Task brief: From the line containing "The architecture largely" down to the final line of the entries below, restate each line word for word and add nothing.

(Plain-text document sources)

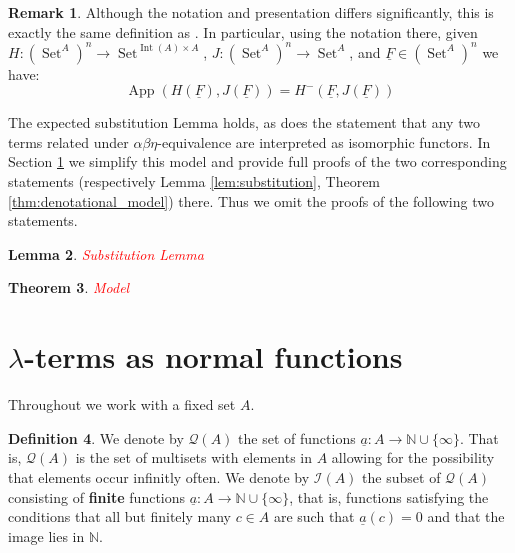 \documentclass[12pt]{article}
\theoremstyle{plain}
\newtheorem{thm}{Theorem}[subsection] %
\newtheorem{lemma}[thm]{Lemma}
\theoremstyle{definition}
\newtheorem{defn}[thm]{Definition} %
\newtheorem{remark}[thm]{Remark}
\newcommand{\bb}[1]{\mathbb{#1}}
\newcommand{\call}[1]{\mathcal{#1}}
\newcommand{\Ical}{\call{I}}
\newcommand{\Qcal}{\call{Q}}
\newcommand{\lto}{\longrightarrow}
\DeclareMathOperator{\set}{Set}
\begin{document}
\begin{remark}
    Although the notation and presentation differs significantly, this is exactly the same definition as \cite[The model $A_\infty$]{Girard}. In particular, using the notation there, given $H: (\set^A)^n \lto \set^{\operatorname{Int}(A) \times A}$, $J: (\set^A)^n \lto \set^A$, and $\underline{F} \in (\set^A)^n$ we have:
    \begin{equation}
        \operatorname{App}(H(\underline{F}), J(\underline{F})) = H^-(\underline{F}, J(\underline{F}))
    \end{equation}
\end{remark}

The expected substitution Lemma holds, as does the statement that any two terms related under $\alpha\beta\eta$-equivalence are interpreted as isomorphic functors. In Section \ref{sec:new_model} we simplify this model and provide full proofs of the two corresponding statements (respectively Lemma \ref{lem:substitution}, Theorem \ref{thm:denotational_model}) there. Thus we omit the proofs of the following two statements.

\begin{lemma}
    \textcolor{red}{Substitution Lemma}
\end{lemma}

\begin{thm}
    \textcolor{red}{Model}
\end{thm}
	
\section{$\lambda$-terms as normal functions}\label{sec:new_model}
Throughout we work with a fixed set $A$.
	
	\begin{defn}
		We denote by $\Qcal(A)$ the set of functions $\underline{a}: A \lto \bb{N} \cup \{ \infty \}$. That is, $\Qcal(A)$ is the set of multisets with elements in $A$ allowing for the possibility that elements occur infinitly often. We denote by $\Ical(A)$ the subset of $\Qcal(A)$ consisting of \textbf{finite} functions $\underline{a}: A \lto \bb{N} \cup \{ \infty \}$, that is, functions satisfying the conditions that all but finitely many $c \in A$ are such that $\underline{a}(c) = 0$ and that the image lies in $\bb{N}$.
	\end{defn}
	
\end{document}
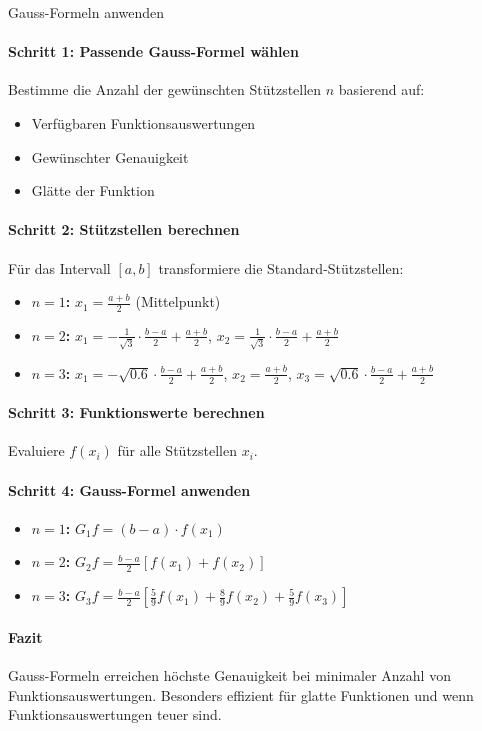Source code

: \begin{KR}{Gauss-Formeln anwenden}
\paragraph{Schritt 1: Passende Gauss-Formel wählen}
Bestimme die Anzahl der gewünschten Stützstellen $n$ basierend auf:
\begin{itemize}
    \item Verfügbaren Funktionsauswertungen
    \item Gewünschter Genauigkeit
    \item Glätte der Funktion
\end{itemize}

\paragraph{Schritt 2: Stützstellen berechnen}
Für das Intervall $[a,b]$ transformiere die Standard-Stützstellen:
\begin{itemize}
    \item \textbf{$n=1$:} $x_1 = \frac{a+b}{2}$ (Mittelpunkt)
    \item \textbf{$n=2$:} $x_1 = -\frac{1}{\sqrt{3}} \cdot \frac{b-a}{2} + \frac{a+b}{2}$, $x_2 = \frac{1}{\sqrt{3}} \cdot \frac{b-a}{2} + \frac{a+b}{2}$
    \item \textbf{$n=3$:} $x_1 = -\sqrt{0.6} \cdot \frac{b-a}{2} + \frac{a+b}{2}$, $x_2 = \frac{a+b}{2}$, $x_3 = \sqrt{0.6} \cdot \frac{b-a}{2} + \frac{a+b}{2}$
\end{itemize}

\paragraph{Schritt 3: Funktionswerte berechnen}
Evaluiere $f(x_i)$ für alle Stützstellen $x_i$.

\paragraph{Schritt 4: Gauss-Formel anwenden}
\begin{itemize}
    \item \textbf{$n=1$:} $G_1f = (b-a) \cdot f(x_1)$
    \item \textbf{$n=2$:} $G_2f = \frac{b-a}{2}[f(x_1) + f(x_2)]$
    \item \textbf{$n=3$:} $G_3f = \frac{b-a}{2}[\frac{5}{9}f(x_1) + \frac{8}{9}f(x_2) + \frac{5}{9}f(x_3)]$
\end{itemize}

\paragraph{Fazit}
Gauss-Formeln erreichen höchste Genauigkeit bei minimaler Anzahl von Funktionsauswertungen. Besonders effizient für glatte Funktionen und wenn Funktionsauswertungen teuer sind.
\end{KR}

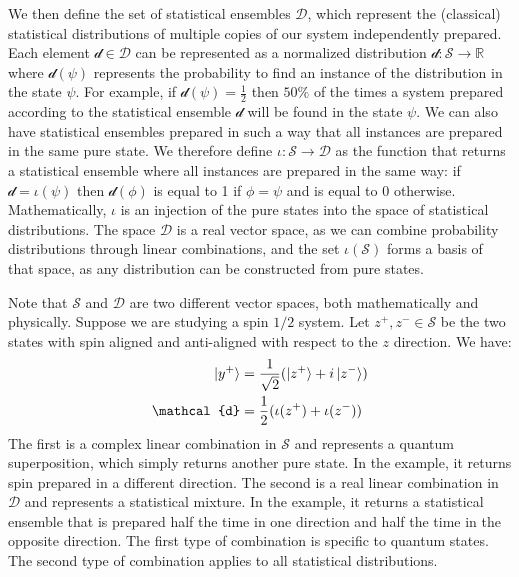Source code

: \documentclass[11pt]{article}
\begin{document}
We then define the set of statistical ensembles $\mathcal{D}$, which represent the (classical) statistical distributions of multiple copies of our system independently prepared. Each element $\mathcal{d} \in \mathcal{D}$ can be represented as a normalized distribution $\mathcal{d}: \mathcal{S} \to \mathbb{R}$ where $\mathcal{d}(\psi)$ represents the probability to find an instance of the distribution in the state $\psi$. For example, if $\mathcal{d}(\psi) = \frac{1}{2}$ then $50\%$ of the times a system prepared according to the statistical ensemble $\mathcal{d}$ will be found in the state $\psi$. We can also have statistical ensembles prepared in such a way that all instances are prepared in the same pure state. We therefore define $\iota : \mathcal{S} \to \mathcal{D}$ as the function that returns a statistical ensemble where all instances are prepared in the same way: if $\mathcal{d}=\iota(\psi)$ then $\mathcal{d}(\phi)$ is equal to 1 if $\phi = \psi$ and is equal to 0 otherwise. Mathematically, $\iota$ is an injection of the pure states into the space of statistical distributions. The space $\mathcal{D}$ is a real vector space, as we can combine probability distributions through linear combinations, and the set $\iota(\mathcal{S})$ forms a basis of that space, as any distribution can be constructed from pure states.

Note that $\mathcal{S}$ and $\mathcal{D}$ are two different vector spaces, both mathematically and physically. Suppose we are studying a spin $1/2$ system. Let $z^+, z^- \in \mathcal{S}$ be the two states with spin aligned and anti-aligned with respect to the $z$ direction. We have:
\begin{equation}
\begin{aligned}
\ket{y^+} &= \frac{1}{\sqrt{2}} (\ket{z^+} + i \ket{z^-}) \\
\mathcal{d}&= \frac{1}{2} (\iota(z^+) + \iota(z^-))
\end{aligned}
\end{equation}
The first is a complex linear combination in $\mathcal{S}$ and represents a quantum superposition, which simply returns another pure state. In the example, it returns spin prepared in a different direction. The second is a real linear combination in $\mathcal{D}$ and represents a statistical mixture. In the example, it returns a statistical ensemble that is prepared half the time in one direction and half the time in the opposite direction. The first type of combination is specific to quantum states. The second type of combination applies to all statistical distributions.
\end{document}
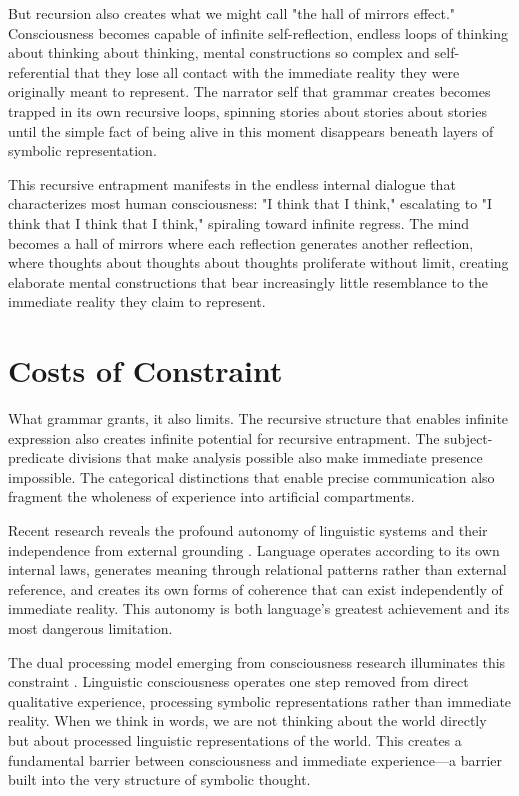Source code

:But recursion also creates what we might call "the hall of mirrors effect." Consciousness becomes capable of infinite self-reflection, endless loops of thinking about thinking about thinking, mental constructions so complex and self-referential that they lose all contact with the immediate reality they were originally meant to represent. The narrator self that grammar creates becomes trapped in its own recursive loops, spinning stories about stories about stories until the simple fact of being alive in this moment disappears beneath layers of symbolic representation.

This recursive entrapment manifests in the endless internal dialogue that characterizes most human consciousness: "I think that I think," escalating to "I think that I think that I think," spiraling toward infinite regress. The mind becomes a hall of mirrors where each reflection generates another reflection, where thoughts about thoughts about thoughts proliferate without limit, creating elaborate mental constructions that bear increasingly little resemblance to the immediate reality they claim to represent.

\section{Costs of Constraint}

What grammar grants, it also limits. The recursive structure that enables infinite expression also creates infinite potential for recursive entrapment. The subject-predicate divisions that make analysis possible also make immediate presence impossible. The categorical distinctions that enable precise communication also fragment the wholeness of experience into artificial compartments.

Recent research reveals the profound autonomy of linguistic systems and their independence from external grounding \parencite{palmer2025agnostic}. Language operates according to its own internal laws, generates meaning through relational patterns rather than external reference, and creates its own forms of coherence that can exist independently of immediate reality. This autonomy is both language's greatest achievement and its most dangerous limitation.

The dual processing model emerging from consciousness research illuminates this constraint \parencite{li2024memory}. Linguistic consciousness operates one step removed from direct qualitative experience, processing symbolic representations rather than immediate reality. When we think in words, we are not thinking about the world directly but about processed linguistic representations of the world. This creates a fundamental barrier between consciousness and immediate experience—a barrier built into the very structure of symbolic thought.

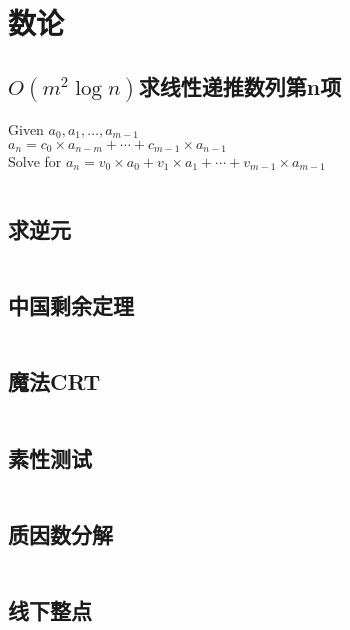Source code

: \chapter{数论}
\section{$O(m^2\log n)$求线性递推数列第n项}
Given $a_0, a_1, \ldots, a_{m - 1}$\\
	$a_n = c_0 \times a_{n - m} + \cdots + c_{m - 1} \times a_{n - 1}$\\
	Solve for $a_n = v_0 \times a_0 + v_1 \times a_1 + \cdots + v_{m - 1} \times a_{m - 1}$\\
\inputminted{cpp}{\source/number-theory/linear-recurrence.cpp}
\section{求逆元}
\inputminted{cpp}{\source/number-theory/get-inversion.cpp}
\section{中国剩余定理}
\inputminted{cpp}{\source/number-theory/chinese-remainder-theorem.cpp}
\section{魔法CRT}
\inputminted{cpp}{\source/number-theory/magic-crt.cpp}
\section{素性测试}
\inputminted{cpp}{\source/number-theory/primality-test.cpp}
\section{质因数分解}
\inputminted{cpp}{\source/number-theory/pollards-rho-algorithm.cpp}
\section{线下整点}
\inputminted{cpp}{\source/number-theory/integer-lattice-under-segment.cpp}
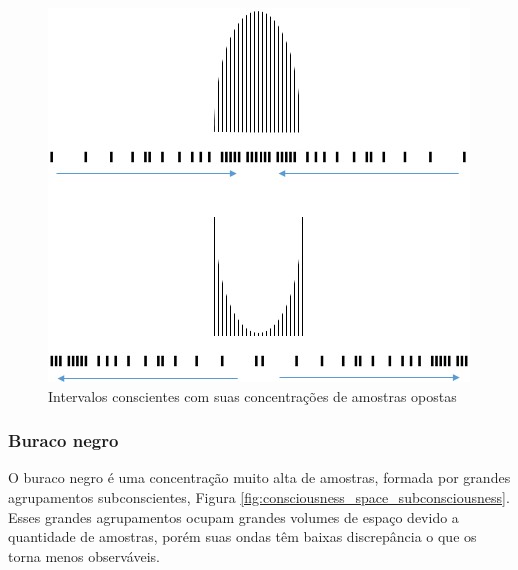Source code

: \begin{figure}[H]
\caption{Intervalos conscientes com suas concentrações de amostras opostas}
\label{fig:consciousness_concentration_of_opposite_samples_within_range}
\centering
\includegraphics[scale=.8]{sections/images/consciousness_concentration_of_opposite_samples_within_range.jpg}
\end{figure}


\subsubsection{Buraco negro}
O buraco negro é uma concentração muito alta de amostras, formada por grandes agrupamentos subconscientes, Figura \ref{fig:consciousness_space_subconsciousness}.
Esses grandes agrupamentos ocupam grandes volumes de espaço devido a quantidade de amostras, porém suas ondas têm baixas discrepância o que os torna menos observáveis. 

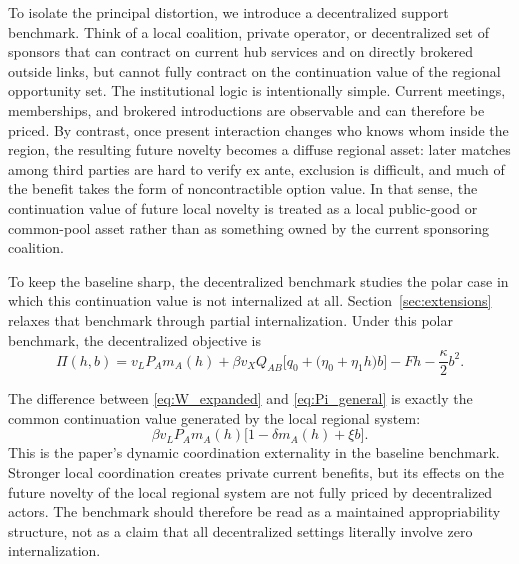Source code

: To isolate the principal distortion, we introduce a decentralized support benchmark. Think of a local coalition, private operator, or decentralized set of sponsors that can contract on current hub services and on directly brokered outside links, but cannot fully contract on the continuation value of the regional opportunity set. The institutional logic is intentionally simple. Current meetings, memberships, and brokered introductions are observable and can therefore be priced. By contrast, once present interaction changes who knows whom inside the region, the resulting future novelty becomes a diffuse regional asset: later matches among third parties are hard to verify ex ante, exclusion is difficult, and much of the benefit takes the form of noncontractible option value. In that sense, the continuation value of future local novelty is treated as a local public-good or common-pool asset rather than as something owned by the current sponsoring coalition.

To keep the baseline sharp, the decentralized benchmark studies the polar case in which this continuation value is not internalized at all. Section~\ref{sec:extensions} relaxes that benchmark through partial internalization. Under this polar benchmark, the decentralized objective is
\begin{equation}
\Pi(h,b)
=
v_L P_A m_A(h)
+
\beta v_X Q_{AB}\bigl[q_0+\bigl(\eta_0+\eta_1 h\bigr)b\bigr]
-Fh-\frac{\kappa}{2}b^2.
\label{eq:Pi_general}
\end{equation}

The difference between \eqref{eq:W_expanded} and \eqref{eq:Pi_general} is exactly the common continuation value generated by the local regional system:
\[
\beta v_L P_A m_A(h)\bigl[1-\delta m_A(h)+\xi b\bigr].
\]
This is the paper's dynamic coordination externality in the baseline benchmark. Stronger local coordination creates private current benefits, but its effects on the future novelty of the local regional system are not fully priced by decentralized actors. The benchmark should therefore be read as a maintained appropriability structure, not as a claim that all decentralized settings literally involve zero internalization.

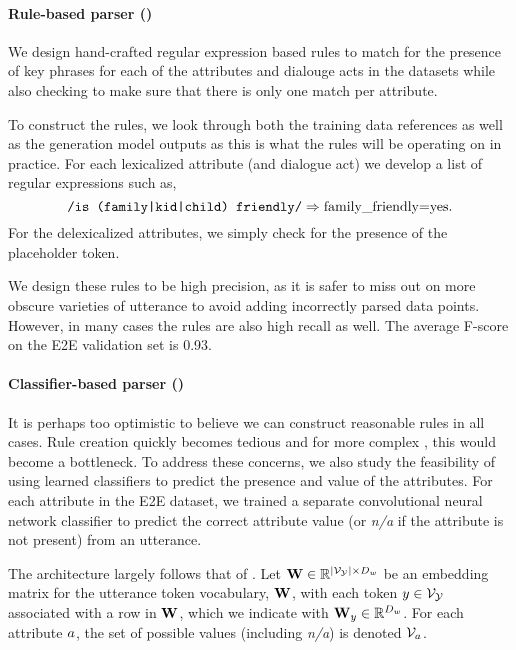 \paragraph{Rule-based parser ()} We design hand-crafted regular
expression based rules to match for the presence of key phrases for each of the
attributes and dialouge acts in the datasets while also checking to make sure
that there is only one match per attribute.

To construct the rules, we look through both the training data references as
well as the generation model outputs as this is what the rules will be
operating on in practice. For each lexicalized attribute (and dialogue act) we
develop a list of regular expressions such as,\[
\texttt{/is (family|kid|child) friendly/} \Rightarrow \textrm{family\_friendly=yes}.\]
For the delexicalized attributes, we simply check for the presence of the
placeholder token. 

We design these rules to be high precision, as it is safer to miss out on 
more obscure varieties of utterance to avoid adding incorrectly parsed data 
points.
However,  in many cases the rules are also high recall as well. 
The average F-score on the E2E validation set is 0.93.

\paragraph{Classifier-based parser (\learndmodel)} 

It is perhaps too optimistic to believe we can construct reasonable rules in
all cases. Rule creation quickly becomes tedious and for more complex
\meaningrepresentations, this would become a bottleneck. To address these
concerns, we also study the feasibility of using learned classifiers to predict
the presence and value of the attributes. For each attribute in the E2E
dataset, we trained a separate convolutional neural network classifier to
predict the correct attribute value (or \textit{n/a} if the attribute is not
present) from an utterance.

The architecture largely follows that of \citet{kim2014convolutional}.  Let
$\mathbf{W} \in \mathbb{R}^{{\left\vert \mathcal{V}_{\mathcal{Y}} \right\vert} \times D_w}$ be an embedding
matrix for the utterance token vocabulary, $\mathbf{W}$, with each token $y
\in \mathcal{V}_{\mathcal{Y}}$ associated with a row in $\mathbf{W}$, which we indicate with
$\mathbf{W}_y \in \mathbb{R}^{D_w}$.  For each attribute $a$, the
set of possible values (including \textit{n/a}) is denoted ${\mathcal{V}_{a}}$.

Solution to this exercise:
The architecture largely follows that of \citet{kim2014convolutional}.  Let
$\mathbf{W} \in \mathbb{R}^{{\left\vert \mathcal{V}_{\mathcal{Y}} \right\vert} \times D_w}$ be an embedding
matrix for the utterance token vocabulary, $\mathbf{W}$, with each token $y
\in \mathcal{V}_{\mathcal{Y}}$ associated with a row in $\mathbf{W}$, which we indicate with
$\mathbf{W}_y \in \mathbb{R}^{D_w}$.  For each attribute $a$, the
set of possible values (including \textit{n/a}) is denoted ${\mathcal{V}_{a}}$.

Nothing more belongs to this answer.